05/05/2021

Justin Stearns states in Foros 2021 that our understanding of the concepts of disease and contagion has barely varied over the last centuries

The American associate professor and researcher closed this edition of the lecture series with a talk on the deepening of the concepts of religion, contagion and pandemic in the pre-modern Islamic world

On 28 April, US professor and researcher Justin Stearns closed the UIC Barcelona School of Architecture's Foros 2021 lecture series with an online lecture entitled “Religion, Contagion, and Plague in the Premodern Islamicate World”. 

In his talk, Stearns covered the response of the Muslim world to great epidemics throughout history. In this regard, he stressed that our understanding of the concepts of disease and contagion has not changed too much over the centuries.

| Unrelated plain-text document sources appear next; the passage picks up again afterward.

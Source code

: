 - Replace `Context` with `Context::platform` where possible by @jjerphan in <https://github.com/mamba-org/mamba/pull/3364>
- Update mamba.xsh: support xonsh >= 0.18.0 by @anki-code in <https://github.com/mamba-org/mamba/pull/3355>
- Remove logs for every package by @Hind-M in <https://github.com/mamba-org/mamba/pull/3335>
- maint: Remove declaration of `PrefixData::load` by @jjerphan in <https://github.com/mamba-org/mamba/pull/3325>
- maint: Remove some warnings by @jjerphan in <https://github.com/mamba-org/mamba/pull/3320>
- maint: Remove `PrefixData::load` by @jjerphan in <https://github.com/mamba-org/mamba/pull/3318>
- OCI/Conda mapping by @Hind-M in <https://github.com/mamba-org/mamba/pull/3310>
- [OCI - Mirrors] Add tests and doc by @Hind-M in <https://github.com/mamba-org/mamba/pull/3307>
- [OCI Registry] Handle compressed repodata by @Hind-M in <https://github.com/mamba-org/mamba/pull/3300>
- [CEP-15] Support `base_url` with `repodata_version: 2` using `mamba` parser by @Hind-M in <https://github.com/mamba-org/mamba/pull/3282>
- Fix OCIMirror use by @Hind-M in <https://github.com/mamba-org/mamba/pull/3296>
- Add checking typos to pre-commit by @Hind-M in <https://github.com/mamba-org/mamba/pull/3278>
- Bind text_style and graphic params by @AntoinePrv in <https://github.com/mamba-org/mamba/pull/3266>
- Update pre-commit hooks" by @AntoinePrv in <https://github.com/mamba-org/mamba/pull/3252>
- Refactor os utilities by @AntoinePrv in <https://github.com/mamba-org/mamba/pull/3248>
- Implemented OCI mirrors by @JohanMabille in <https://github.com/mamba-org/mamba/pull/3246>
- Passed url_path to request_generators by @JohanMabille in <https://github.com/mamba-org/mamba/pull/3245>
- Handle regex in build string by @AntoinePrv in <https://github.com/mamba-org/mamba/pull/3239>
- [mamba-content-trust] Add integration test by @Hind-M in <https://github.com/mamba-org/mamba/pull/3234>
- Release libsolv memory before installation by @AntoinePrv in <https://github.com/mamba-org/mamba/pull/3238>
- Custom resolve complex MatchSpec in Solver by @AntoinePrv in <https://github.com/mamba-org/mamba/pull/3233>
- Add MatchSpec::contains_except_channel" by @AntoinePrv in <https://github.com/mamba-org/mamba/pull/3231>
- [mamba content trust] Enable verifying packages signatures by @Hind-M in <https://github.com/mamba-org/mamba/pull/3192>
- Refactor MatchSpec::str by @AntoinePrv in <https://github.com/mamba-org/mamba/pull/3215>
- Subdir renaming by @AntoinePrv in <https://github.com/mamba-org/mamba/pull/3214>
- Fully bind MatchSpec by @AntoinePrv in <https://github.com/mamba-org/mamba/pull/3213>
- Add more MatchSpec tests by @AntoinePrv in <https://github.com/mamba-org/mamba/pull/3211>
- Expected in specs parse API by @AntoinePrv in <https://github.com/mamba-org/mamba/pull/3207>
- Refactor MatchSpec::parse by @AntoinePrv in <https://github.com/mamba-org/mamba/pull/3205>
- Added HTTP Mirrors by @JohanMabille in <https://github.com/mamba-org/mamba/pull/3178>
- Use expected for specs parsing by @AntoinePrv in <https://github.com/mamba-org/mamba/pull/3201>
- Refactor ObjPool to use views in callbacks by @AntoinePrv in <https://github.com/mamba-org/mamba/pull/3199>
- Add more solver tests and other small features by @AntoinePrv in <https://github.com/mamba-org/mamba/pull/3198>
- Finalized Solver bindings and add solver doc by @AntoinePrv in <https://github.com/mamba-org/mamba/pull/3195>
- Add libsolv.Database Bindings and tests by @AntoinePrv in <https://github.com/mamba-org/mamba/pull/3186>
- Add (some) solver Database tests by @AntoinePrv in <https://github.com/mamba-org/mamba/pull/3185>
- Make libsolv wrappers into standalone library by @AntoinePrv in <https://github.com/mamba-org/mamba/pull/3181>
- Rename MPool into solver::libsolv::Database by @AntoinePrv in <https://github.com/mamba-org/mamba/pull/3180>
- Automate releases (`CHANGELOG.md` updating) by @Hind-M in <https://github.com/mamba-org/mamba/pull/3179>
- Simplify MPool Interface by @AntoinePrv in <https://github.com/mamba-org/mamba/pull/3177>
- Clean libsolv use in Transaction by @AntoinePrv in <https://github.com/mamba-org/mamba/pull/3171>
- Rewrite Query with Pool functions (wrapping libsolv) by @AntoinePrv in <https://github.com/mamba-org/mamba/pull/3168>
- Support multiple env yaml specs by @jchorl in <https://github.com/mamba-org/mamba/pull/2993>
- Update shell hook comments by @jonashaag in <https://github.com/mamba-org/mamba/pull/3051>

Similarly, he stated that pandemics highlight the intellectual and social frameworks of each era and that history reveals the contingency of the present. “If we look at the current response to COVID 19 in the Muslim world and look at the response to other epidemics over the past 1400 years, the tradition’s great flexibility in responding to pandemics is clear,” he said. 

Justin Stearns is an associate professor in Arab Crossroads Studies at New York University in Abu Dhabi. His research interests focus on the intersection between law, science, and theology in the pre-modern Islamic Middle East. He earned his bachelor's degree in English and History from Dartmouth College in 1998 and his Ph.D. in Middle Eastern Studies from Princeton University in 2007. His first book was called Infectious Ideas: Contagion in Pre-Modern Islamic and Christian Thought in the Western Mediterranean (Johns Hopkins University Press, 2011). He has just published a book entitled Revealed Sciences: The Natural Sciences in Islam in Early Modern Morocco on the social situation of the natural sciences in Morocco at the beginning of modern times. 

Entitled “Expectations” the Foros 2021 lecture series undertook a reflection on the reconstruction scenario as a result of the COVID-19 crisis in all sectors of society, with a special focus on architecture and urban planning.